== Segment start ==

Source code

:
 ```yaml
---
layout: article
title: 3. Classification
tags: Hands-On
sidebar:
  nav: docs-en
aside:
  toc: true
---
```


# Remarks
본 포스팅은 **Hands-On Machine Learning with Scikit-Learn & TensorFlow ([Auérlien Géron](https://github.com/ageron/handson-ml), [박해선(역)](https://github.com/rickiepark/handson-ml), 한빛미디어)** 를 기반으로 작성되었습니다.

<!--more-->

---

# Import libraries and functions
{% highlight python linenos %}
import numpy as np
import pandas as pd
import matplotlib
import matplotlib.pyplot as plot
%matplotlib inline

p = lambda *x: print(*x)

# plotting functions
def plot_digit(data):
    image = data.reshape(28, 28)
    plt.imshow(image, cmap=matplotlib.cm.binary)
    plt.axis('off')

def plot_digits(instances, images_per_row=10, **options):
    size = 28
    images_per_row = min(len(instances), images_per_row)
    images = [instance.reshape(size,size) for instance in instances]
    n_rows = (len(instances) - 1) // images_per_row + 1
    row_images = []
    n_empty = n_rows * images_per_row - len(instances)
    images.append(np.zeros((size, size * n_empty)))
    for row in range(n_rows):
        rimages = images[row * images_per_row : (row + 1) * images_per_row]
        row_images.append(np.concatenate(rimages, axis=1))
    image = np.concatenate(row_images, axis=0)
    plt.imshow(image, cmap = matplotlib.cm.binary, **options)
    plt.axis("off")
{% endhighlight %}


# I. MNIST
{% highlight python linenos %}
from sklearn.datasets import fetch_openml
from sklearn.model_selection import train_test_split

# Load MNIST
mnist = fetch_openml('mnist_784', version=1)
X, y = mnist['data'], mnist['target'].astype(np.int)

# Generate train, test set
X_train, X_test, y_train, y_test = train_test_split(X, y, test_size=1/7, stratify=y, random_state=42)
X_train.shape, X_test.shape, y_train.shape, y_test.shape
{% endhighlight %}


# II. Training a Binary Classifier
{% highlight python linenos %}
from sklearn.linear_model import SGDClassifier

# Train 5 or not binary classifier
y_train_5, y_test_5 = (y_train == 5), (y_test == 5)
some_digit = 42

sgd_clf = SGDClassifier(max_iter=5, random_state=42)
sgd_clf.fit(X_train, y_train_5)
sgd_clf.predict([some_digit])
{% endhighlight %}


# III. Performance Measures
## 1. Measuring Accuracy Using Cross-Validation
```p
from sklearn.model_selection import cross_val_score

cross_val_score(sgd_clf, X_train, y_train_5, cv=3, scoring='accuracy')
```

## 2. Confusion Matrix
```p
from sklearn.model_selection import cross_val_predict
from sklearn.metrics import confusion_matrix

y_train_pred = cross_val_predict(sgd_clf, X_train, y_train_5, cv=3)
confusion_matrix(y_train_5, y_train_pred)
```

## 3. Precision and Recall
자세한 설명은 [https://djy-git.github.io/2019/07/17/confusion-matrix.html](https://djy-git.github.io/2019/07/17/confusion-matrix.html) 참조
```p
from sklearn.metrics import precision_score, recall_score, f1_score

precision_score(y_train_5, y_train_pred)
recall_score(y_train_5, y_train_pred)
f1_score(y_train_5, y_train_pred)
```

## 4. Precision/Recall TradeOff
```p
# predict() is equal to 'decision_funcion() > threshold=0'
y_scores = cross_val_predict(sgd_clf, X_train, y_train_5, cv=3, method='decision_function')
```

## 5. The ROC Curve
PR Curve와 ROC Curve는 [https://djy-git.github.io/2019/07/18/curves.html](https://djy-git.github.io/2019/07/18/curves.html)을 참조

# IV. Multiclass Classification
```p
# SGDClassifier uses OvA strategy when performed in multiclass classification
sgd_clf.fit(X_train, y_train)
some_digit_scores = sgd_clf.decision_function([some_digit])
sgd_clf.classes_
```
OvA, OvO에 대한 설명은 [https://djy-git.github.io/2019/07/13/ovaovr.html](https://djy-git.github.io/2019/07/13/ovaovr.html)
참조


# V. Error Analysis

== Segment end ==

- **Directions for this task**
For each line of the material that contains "https", return a copy.

- **Exercise output**
본 포스팅은 **Hands-On Machine Learning with Scikit-Learn & TensorFlow ([Auérlien Géron](https://github.com/ageron/handson-ml), [박해선(역)](https://github.com/rickiepark/handson-ml), 한빛미디어)** 를 기반으로 작성되었습니다.
자세한 설명은 [https://djy-git.github.io/2019/07/17/confusion-matrix.html](https://djy-git.github.io/2019/07/17/confusion-matrix.html) 참조
PR Curve와 ROC Curve는 [https://djy-git.github.io/2019/07/18/curves.html](https://djy-git.github.io/2019/07/18/curves.html)을 참조
OvA, OvO에 대한 설명은 [https://djy-git.github.io/2019/07/13/ovaovr.html](https://djy-git.github.io/2019/07/13/ovaovr.html)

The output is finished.